Listed entries -
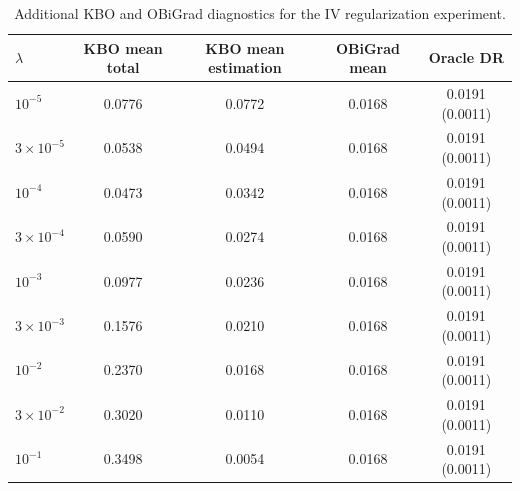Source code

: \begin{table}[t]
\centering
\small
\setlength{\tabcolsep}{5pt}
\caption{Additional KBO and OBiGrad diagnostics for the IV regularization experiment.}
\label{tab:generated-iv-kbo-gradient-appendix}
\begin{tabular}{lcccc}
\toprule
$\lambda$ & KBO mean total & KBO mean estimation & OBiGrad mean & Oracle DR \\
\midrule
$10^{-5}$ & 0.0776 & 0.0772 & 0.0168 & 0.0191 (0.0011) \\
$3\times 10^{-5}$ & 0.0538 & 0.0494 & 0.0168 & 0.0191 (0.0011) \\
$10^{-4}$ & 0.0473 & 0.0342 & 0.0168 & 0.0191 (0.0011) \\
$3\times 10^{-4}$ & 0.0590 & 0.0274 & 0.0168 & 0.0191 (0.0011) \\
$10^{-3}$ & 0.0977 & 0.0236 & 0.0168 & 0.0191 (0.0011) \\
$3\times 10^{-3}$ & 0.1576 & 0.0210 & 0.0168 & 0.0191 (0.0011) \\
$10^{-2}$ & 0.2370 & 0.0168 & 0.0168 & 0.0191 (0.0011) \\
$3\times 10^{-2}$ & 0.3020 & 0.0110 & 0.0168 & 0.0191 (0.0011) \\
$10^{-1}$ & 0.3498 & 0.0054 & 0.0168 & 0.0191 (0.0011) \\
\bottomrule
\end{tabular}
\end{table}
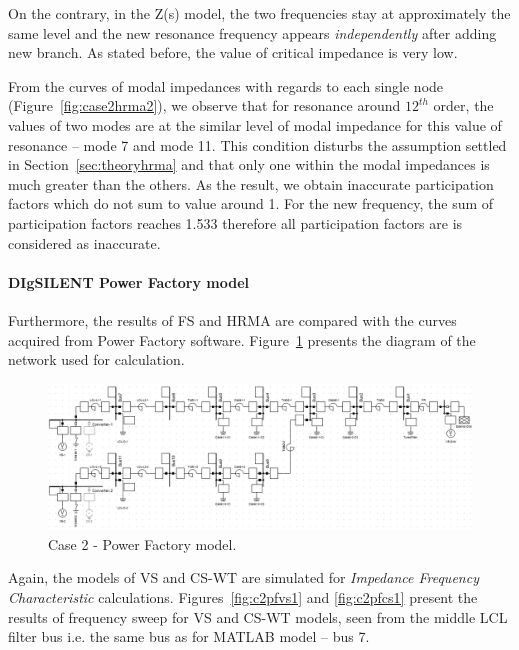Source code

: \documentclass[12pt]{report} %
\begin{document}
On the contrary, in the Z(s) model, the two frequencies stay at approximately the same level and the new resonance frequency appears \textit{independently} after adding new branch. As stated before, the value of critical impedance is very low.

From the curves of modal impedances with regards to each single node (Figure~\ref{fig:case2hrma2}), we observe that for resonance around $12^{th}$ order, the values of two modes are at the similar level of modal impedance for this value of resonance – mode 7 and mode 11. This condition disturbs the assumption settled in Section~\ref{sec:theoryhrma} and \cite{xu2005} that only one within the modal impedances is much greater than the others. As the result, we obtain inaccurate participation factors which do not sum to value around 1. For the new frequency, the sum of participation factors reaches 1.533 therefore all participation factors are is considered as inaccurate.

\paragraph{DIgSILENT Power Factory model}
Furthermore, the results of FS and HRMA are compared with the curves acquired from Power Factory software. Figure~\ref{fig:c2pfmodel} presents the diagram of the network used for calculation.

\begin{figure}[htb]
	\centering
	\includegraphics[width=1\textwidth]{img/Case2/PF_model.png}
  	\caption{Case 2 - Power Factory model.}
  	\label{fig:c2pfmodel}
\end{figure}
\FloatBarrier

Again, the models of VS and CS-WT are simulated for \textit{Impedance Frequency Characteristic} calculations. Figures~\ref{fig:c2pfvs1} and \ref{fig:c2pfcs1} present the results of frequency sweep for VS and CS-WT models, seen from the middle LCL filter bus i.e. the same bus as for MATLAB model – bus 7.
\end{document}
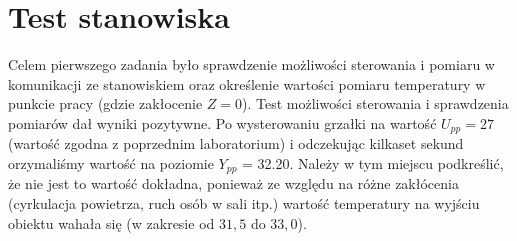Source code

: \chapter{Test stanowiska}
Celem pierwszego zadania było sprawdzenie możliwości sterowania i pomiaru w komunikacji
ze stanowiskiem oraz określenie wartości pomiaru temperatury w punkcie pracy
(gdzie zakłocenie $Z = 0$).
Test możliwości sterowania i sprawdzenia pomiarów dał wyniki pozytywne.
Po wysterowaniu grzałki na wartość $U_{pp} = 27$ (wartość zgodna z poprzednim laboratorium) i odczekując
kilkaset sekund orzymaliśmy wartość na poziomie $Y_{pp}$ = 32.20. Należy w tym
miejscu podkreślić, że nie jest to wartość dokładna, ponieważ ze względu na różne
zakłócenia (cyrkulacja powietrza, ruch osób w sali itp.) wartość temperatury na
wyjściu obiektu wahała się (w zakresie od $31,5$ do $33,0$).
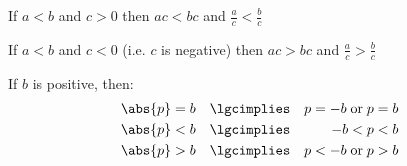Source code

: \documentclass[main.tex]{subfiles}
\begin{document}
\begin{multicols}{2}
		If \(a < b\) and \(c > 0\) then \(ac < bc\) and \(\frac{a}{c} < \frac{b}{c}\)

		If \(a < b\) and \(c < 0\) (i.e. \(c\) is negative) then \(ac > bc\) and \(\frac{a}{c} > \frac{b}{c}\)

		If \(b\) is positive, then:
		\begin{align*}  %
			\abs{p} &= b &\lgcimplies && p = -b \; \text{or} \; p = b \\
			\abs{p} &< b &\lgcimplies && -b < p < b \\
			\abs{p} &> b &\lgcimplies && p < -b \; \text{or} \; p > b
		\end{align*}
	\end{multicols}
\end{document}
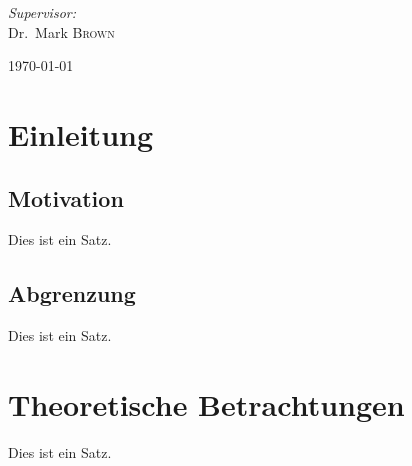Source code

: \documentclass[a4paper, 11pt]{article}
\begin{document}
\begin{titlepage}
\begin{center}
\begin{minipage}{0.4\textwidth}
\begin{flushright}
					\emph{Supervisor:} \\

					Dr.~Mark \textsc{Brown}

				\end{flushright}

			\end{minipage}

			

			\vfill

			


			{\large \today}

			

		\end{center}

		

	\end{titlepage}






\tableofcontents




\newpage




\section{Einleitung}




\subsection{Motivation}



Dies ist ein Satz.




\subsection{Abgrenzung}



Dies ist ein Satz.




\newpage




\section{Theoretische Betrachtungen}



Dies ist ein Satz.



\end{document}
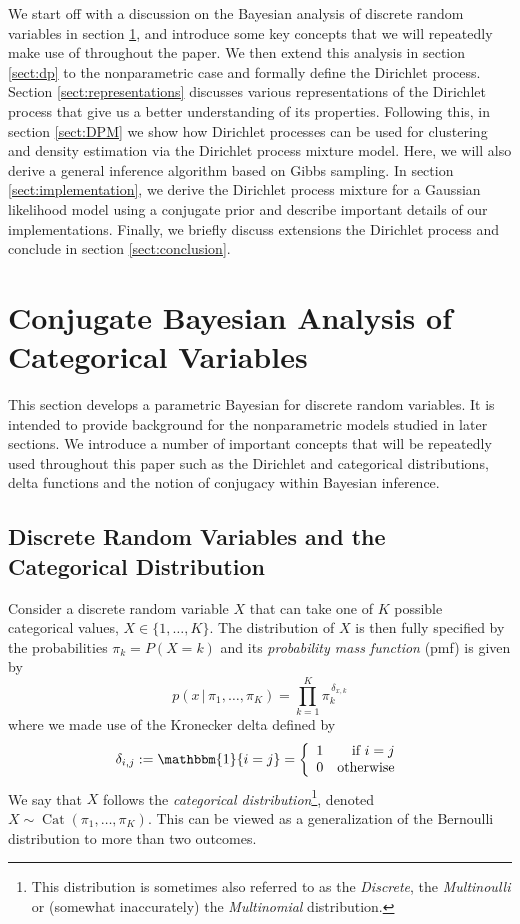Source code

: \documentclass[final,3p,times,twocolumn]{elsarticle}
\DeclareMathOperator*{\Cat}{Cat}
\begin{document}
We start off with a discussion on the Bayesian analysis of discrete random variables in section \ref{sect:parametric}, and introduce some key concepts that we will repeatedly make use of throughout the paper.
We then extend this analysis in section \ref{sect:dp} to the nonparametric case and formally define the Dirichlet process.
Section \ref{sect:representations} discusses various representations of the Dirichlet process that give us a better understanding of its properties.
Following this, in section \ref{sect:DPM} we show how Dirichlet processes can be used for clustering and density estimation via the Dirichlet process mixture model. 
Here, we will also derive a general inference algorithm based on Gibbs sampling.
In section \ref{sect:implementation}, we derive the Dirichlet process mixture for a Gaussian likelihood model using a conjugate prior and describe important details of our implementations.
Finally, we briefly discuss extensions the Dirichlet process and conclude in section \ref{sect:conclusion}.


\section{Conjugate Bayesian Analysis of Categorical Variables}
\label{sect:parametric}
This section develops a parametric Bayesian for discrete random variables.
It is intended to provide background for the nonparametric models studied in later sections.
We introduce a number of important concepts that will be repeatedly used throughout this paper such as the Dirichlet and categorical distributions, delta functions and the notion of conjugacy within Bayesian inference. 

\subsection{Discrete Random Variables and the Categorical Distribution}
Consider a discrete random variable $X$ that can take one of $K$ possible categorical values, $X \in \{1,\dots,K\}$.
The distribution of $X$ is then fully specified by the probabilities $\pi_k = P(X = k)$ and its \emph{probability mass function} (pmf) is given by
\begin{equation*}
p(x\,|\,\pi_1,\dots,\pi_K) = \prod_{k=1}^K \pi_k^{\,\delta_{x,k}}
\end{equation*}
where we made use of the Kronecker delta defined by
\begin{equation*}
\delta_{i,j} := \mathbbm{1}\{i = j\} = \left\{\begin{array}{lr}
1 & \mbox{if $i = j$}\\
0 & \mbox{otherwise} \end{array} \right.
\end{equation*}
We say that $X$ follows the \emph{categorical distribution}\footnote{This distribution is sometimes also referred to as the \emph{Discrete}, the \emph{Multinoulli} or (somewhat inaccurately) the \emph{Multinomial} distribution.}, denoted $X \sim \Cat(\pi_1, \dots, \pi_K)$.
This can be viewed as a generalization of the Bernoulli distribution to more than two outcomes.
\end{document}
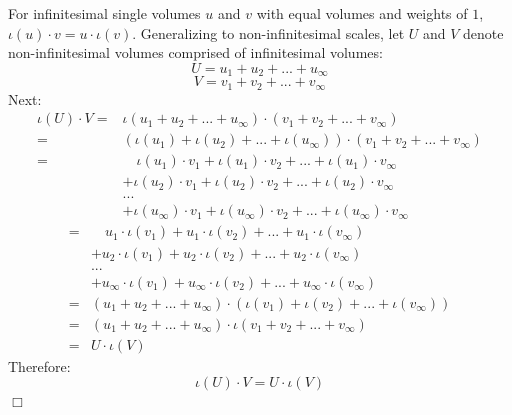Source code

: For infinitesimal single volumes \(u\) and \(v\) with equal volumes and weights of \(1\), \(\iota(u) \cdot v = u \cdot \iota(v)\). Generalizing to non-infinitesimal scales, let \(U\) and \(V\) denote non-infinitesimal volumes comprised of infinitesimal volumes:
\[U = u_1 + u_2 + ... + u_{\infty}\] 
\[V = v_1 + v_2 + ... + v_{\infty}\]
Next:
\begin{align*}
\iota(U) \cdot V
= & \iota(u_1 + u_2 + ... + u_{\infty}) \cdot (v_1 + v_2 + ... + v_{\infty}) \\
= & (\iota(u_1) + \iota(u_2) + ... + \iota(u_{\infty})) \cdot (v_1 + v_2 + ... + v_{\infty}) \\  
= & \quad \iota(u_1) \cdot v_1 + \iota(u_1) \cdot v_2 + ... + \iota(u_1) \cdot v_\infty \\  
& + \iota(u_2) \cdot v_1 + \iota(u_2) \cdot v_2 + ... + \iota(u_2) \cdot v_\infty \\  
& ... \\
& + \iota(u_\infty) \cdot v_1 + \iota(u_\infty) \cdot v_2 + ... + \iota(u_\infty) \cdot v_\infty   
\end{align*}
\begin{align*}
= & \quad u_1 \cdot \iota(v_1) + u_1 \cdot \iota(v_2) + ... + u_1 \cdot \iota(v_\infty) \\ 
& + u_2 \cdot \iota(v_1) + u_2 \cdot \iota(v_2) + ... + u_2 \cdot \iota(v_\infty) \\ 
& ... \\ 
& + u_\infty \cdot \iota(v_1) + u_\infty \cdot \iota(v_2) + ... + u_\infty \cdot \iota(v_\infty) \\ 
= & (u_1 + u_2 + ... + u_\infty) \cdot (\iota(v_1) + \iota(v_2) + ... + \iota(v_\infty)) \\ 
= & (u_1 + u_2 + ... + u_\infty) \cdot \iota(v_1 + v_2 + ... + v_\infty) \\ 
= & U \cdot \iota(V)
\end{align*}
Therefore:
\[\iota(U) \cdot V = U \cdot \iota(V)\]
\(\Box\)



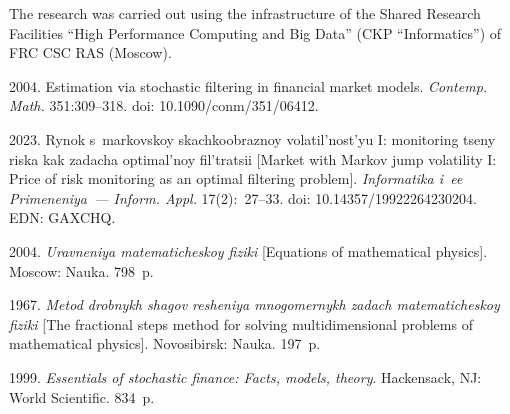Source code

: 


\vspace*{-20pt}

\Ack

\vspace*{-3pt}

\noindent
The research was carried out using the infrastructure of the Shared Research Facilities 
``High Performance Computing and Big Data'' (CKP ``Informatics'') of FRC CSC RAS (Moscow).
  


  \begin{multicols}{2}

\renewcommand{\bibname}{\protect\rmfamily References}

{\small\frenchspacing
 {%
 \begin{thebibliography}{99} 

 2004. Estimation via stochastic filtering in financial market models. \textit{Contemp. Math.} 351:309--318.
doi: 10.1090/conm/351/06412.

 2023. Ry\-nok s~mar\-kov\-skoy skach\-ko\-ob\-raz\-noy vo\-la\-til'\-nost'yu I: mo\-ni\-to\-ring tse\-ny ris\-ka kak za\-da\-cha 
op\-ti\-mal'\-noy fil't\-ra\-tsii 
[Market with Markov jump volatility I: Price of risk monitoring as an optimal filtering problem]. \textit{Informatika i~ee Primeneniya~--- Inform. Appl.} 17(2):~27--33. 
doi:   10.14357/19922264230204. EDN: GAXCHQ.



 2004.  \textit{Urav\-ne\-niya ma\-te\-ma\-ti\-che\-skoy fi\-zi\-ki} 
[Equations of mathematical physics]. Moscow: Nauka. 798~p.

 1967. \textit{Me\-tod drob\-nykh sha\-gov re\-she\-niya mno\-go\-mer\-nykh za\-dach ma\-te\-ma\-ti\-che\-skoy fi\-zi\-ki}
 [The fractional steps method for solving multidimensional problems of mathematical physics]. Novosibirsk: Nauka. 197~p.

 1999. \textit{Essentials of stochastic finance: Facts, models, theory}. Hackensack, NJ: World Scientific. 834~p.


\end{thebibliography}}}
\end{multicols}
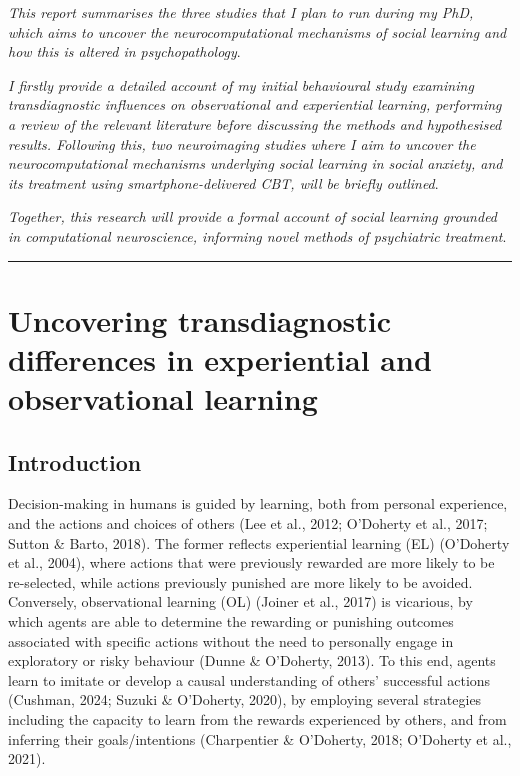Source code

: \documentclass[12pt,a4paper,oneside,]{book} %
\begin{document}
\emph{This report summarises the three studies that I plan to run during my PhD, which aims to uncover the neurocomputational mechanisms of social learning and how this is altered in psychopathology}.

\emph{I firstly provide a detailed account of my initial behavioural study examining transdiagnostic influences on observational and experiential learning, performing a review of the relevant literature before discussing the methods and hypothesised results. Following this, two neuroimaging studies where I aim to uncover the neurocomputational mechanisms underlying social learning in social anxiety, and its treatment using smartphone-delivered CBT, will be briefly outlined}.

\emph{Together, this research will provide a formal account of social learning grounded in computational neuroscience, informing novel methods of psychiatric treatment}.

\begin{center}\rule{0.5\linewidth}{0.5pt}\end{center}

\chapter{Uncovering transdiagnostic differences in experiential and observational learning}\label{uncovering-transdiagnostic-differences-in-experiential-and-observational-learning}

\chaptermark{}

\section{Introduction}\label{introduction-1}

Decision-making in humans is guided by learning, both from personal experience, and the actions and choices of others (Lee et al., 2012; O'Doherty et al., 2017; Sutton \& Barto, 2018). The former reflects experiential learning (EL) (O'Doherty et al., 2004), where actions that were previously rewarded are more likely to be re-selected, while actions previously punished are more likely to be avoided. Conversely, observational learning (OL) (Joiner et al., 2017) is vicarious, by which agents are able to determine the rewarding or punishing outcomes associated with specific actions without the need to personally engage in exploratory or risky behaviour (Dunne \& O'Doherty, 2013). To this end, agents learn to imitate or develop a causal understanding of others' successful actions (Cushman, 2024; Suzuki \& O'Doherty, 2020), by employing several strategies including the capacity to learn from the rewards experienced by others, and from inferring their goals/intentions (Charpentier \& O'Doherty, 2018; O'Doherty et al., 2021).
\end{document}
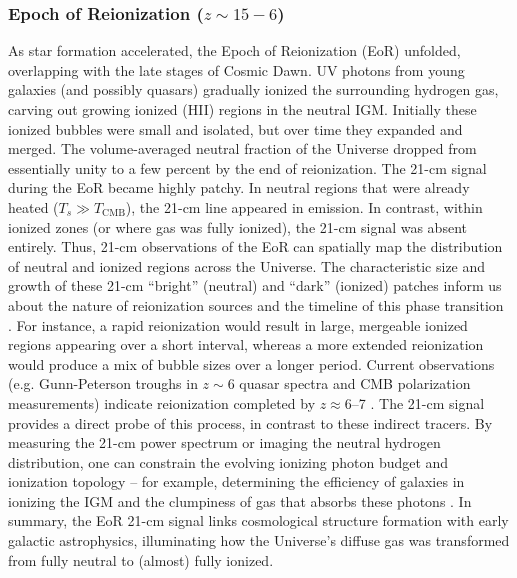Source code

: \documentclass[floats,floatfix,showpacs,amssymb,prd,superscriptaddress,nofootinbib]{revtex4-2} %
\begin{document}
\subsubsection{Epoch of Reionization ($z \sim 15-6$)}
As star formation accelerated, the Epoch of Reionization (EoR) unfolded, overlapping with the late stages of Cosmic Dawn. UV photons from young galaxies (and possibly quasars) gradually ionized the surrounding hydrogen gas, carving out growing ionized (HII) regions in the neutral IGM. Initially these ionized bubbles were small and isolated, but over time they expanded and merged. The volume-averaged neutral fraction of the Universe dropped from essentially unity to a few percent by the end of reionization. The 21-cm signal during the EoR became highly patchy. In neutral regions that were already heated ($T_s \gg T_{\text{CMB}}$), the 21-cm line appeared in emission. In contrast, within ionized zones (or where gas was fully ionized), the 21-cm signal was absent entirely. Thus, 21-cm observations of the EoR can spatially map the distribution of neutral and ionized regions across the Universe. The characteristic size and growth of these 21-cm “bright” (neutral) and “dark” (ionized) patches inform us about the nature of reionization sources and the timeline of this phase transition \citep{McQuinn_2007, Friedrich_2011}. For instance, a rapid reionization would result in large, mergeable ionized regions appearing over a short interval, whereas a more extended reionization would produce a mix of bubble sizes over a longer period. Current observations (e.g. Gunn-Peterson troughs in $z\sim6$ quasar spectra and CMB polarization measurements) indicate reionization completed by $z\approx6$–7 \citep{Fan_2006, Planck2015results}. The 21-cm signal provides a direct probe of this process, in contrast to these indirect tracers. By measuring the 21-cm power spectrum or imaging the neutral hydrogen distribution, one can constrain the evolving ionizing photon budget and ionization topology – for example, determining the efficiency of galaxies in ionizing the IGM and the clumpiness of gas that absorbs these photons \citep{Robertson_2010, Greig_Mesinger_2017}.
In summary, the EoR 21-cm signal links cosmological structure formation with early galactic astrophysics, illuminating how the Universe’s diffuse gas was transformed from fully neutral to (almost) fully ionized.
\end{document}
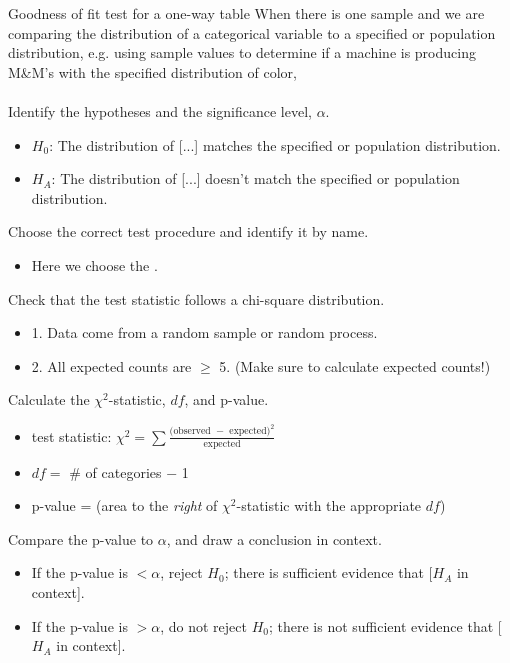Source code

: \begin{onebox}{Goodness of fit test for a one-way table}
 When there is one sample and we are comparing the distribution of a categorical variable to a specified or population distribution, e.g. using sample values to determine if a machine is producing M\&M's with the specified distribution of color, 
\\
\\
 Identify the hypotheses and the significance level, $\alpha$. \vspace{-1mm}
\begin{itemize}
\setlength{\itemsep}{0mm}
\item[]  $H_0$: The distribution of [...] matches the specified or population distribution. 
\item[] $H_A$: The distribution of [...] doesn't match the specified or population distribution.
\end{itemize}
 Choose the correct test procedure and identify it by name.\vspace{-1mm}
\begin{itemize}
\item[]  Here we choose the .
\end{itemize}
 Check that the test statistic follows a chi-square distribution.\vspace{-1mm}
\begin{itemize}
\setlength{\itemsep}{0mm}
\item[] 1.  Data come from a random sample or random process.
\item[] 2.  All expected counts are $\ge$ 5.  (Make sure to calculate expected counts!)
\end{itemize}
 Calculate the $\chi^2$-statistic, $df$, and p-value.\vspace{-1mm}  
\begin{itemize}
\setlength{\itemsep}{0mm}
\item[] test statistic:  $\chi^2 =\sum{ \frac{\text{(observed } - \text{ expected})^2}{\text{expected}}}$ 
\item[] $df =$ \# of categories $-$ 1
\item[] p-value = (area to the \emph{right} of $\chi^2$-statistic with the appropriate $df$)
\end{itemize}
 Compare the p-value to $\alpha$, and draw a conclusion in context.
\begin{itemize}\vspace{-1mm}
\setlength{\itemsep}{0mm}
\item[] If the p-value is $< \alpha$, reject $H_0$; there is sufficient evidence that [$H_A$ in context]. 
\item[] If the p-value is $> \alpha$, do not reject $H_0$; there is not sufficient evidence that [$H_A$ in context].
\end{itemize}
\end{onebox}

Your task -
Find the string "możliwości" in the listing and copy every line in which it occurs.

Output of the task -
Celem pierwszego zadania było sprawdzenie możliwości sterowania i pomiaru w komunikacji
Test możliwości sterowania i sprawdzenia pomiarów dał wyniki pozytywne.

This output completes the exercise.